Work required
Copy the entries below in full, keeping them exactly as they are.

Source texts of formatted documents
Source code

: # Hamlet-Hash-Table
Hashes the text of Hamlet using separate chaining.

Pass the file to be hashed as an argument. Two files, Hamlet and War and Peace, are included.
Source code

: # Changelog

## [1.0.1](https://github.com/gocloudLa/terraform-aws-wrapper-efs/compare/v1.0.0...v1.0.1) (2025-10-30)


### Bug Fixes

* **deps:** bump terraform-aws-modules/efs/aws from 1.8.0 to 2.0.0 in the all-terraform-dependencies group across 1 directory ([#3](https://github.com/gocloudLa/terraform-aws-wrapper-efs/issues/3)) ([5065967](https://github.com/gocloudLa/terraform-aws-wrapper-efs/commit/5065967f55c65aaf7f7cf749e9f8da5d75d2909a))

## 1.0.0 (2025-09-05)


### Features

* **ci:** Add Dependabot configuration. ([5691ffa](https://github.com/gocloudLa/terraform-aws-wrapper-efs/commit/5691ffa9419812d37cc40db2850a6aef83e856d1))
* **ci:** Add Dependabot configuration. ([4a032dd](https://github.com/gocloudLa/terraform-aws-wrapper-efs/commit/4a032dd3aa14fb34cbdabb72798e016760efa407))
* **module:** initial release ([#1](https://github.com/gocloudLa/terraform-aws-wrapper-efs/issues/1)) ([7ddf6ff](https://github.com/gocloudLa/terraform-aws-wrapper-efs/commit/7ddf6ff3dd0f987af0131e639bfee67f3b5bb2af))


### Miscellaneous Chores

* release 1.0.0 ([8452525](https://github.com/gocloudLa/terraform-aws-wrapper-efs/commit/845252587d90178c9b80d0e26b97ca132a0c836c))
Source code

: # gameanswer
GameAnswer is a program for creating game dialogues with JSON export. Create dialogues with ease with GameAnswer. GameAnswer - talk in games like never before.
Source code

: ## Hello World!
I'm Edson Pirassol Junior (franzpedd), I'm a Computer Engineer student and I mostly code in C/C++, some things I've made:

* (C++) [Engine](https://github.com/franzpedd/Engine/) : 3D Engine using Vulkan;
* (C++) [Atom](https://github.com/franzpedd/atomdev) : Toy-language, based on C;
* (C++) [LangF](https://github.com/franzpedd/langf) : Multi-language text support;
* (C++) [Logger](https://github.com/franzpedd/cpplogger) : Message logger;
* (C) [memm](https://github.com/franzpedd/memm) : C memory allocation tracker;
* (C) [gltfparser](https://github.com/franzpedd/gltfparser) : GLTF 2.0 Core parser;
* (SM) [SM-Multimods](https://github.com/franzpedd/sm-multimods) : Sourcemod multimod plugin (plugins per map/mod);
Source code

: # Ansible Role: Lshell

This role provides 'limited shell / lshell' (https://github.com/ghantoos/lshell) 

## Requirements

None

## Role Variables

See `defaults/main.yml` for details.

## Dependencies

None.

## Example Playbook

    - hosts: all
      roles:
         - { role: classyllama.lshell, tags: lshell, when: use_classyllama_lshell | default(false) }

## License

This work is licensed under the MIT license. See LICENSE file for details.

Answer below
Source code

: # Hamlet-Hash-Table
Hashes the text of Hamlet using separate chaining.

Pass the file to be hashed as an argument. Two files, Hamlet and War and Peace, are included.
Source code

: # Changelog

## [1.0.1](https://github.com/gocloudLa/terraform-aws-wrapper-efs/compare/v1.0.0...v1.0.1) (2025-10-30)


### Bug Fixes

* **deps:** bump terraform-aws-modules/efs/aws from 1.8.0 to 2.0.0 in the all-terraform-dependencies group across 1 directory ([#3](https://github.com/gocloudLa/terraform-aws-wrapper-efs/issues/3)) ([5065967](https://github.com/gocloudLa/terraform-aws-wrapper-efs/commit/5065967f55c65aaf7f7cf749e9f8da5d75d2909a))

## 1.0.0 (2025-09-05)


### Features

* **ci:** Add Dependabot configuration. ([5691ffa](https://github.com/gocloudLa/terraform-aws-wrapper-efs/commit/5691ffa9419812d37cc40db2850a6aef83e856d1))
* **ci:** Add Dependabot configuration. ([4a032dd](https://github.com/gocloudLa/terraform-aws-wrapper-efs/commit/4a032dd3aa14fb34cbdabb72798e016760efa407))
* **module:** initial release ([#1](https://github.com/gocloudLa/terraform-aws-wrapper-efs/issues/1)) ([7ddf6ff](https://github.com/gocloudLa/terraform-aws-wrapper-efs/commit/7ddf6ff3dd0f987af0131e639bfee67f3b5bb2af))


### Miscellaneous Chores

* release 1.0.0 ([8452525](https://github.com/gocloudLa/terraform-aws-wrapper-efs/commit/845252587d90178c9b80d0e26b97ca132a0c836c))
Source code

: # gameanswer
GameAnswer is a program for creating game dialogues with JSON export. Create dialogues with ease with GameAnswer. GameAnswer - talk in games like never before.
Source code

: ## Hello World!
I'm Edson Pirassol Junior (franzpedd), I'm a Computer Engineer student and I mostly code in C/C++, some things I've made:

* (C++) [Engine](https://github.com/franzpedd/Engine/) : 3D Engine using Vulkan;
* (C++) [Atom](https://github.com/franzpedd/atomdev) : Toy-language, based on C;
* (C++) [LangF](https://github.com/franzpedd/langf) : Multi-language text support;
* (C++) [Logger](https://github.com/franzpedd/cpplogger) : Message logger;
* (C) [memm](https://github.com/franzpedd/memm) : C memory allocation tracker;
* (C) [gltfparser](https://github.com/franzpedd/gltfparser) : GLTF 2.0 Core parser;
* (SM) [SM-Multimods](https://github.com/franzpedd/sm-multimods) : Sourcemod multimod plugin (plugins per map/mod);
Source code

: # Ansible Role: Lshell

This role provides 'limited shell / lshell' (https://github.com/ghantoos/lshell) 

## Requirements

None

## Role Variables

See `defaults/main.yml` for details.

## Dependencies

None.

## Example Playbook

    - hosts: all
      roles:
         - { role: classyllama.lshell, tags: lshell, when: use_classyllama_lshell | default(false) }

## License

This work is licensed under the MIT license. See LICENSE file for details.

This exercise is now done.